Even though the New Orleans pilgrimage is somewhere in a nebulous future, I will be making a pilgrimage of a different sort soon. I hope you'll come back regularly so that I can tell you all about it.

Until then, stay happy and healthy. I hope you're celebrating the joys of life with me. Laissez les bons temps rouler!



Tootsie Roll Epiphany

My favorite barista, Laura, was ringing up my order when she directed a curious look toward the neighborhood of my right ear. I immediately assumed there was a noodle hanging there, which sometimes happens at lunchtime, but it turned out to be something far more interesting.


"A Tootsie Roll is coming out of your ear," she said.

Well, those weren't her exact words, but that's what my startled brain heard. And as soon as she said it, I knew the Universe was tapping me on the shoulder with one of its cosmic pranks; a reminder that the material is not what it seems, no doubt.
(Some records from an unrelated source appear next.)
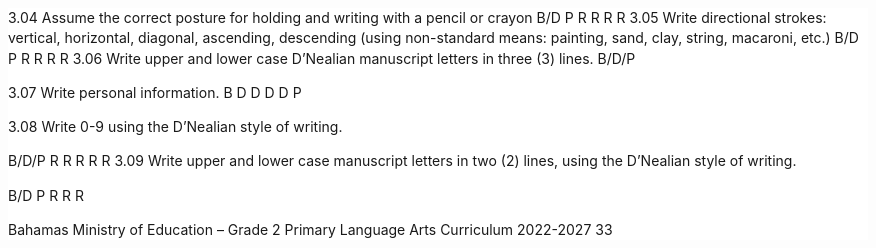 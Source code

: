 3.04 Assume the correct posture for holding and writing with a pencil 
or crayon 
B/D 
P 
R 
R 
R 
R 
3.05 Write directional strokes: vertical, horizontal, diagonal, 
ascending, descending (using non-standard means: painting, 
sand, clay, string, macaroni, etc.) 
B/D 
P 
R 
R 
R 
R 
3.06 Write upper and lower case D’Nealian manuscript letters in 
three (3) lines. 
B/D/P 
 
 
 
 
 
3.07 Write personal information. 
B 
D 
D 
D 
D 
P 
 
3.08 Write 0-9 using the D’Nealian style of writing.   
 
B/D/P 
R 
R 
R 
R 
R 
3.09 Write upper and lower case manuscript letters in two (2) lines, 
using the D’Nealian style of writing. 
 
 
B/D 
P 
R 
R 
R 


Bahamas Ministry of Education – Grade 2 Primary Language Arts Curriculum 2022-2027                                                                                                                             33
Because, let's be clear: Tootsie Rolls don't move about by ear-hole; they're delivered by 18-wheelers like the one seen through the window behind me, at just the right height to align with my ear from Laura's vantage point. A perfectly mundane explanation for a delightfully absurd moment.

The timing couldn't have been better. Just before Laura's vision, I'd been planning a new meditation workshop. I'd spent most of the morning thinking about how our minds tell us things that aren't true; how they create stories, fill in gaps, and sometimes convince us that Tootsie Rolls are sprouting from our ears. 

Meditation, I would explain to my students, can teach us to harness our minds in more beneficial ways; to see clearly, in other words. To distinguish true reality from the stories we tell ourselves.

And here was the Universe, right on cue, delivering a perfect teaching moment via an 18-wheeler and a barista with a good eye for visual comedy.

Now, for those of you who think the purpose of this post is to announce my workshop, you're close. I'm actually announcing a new blog that will focus on meditation and these little moments where reality reveals itself to be far stranger—and funnier—than we usually notice. I'll tell you all about it in that blog. I know it's a nick out of time, but that's the way I work. Sometimes enlightenment arrives by Tootsie Roll truck, and sometimes blog announcements arrive sideways.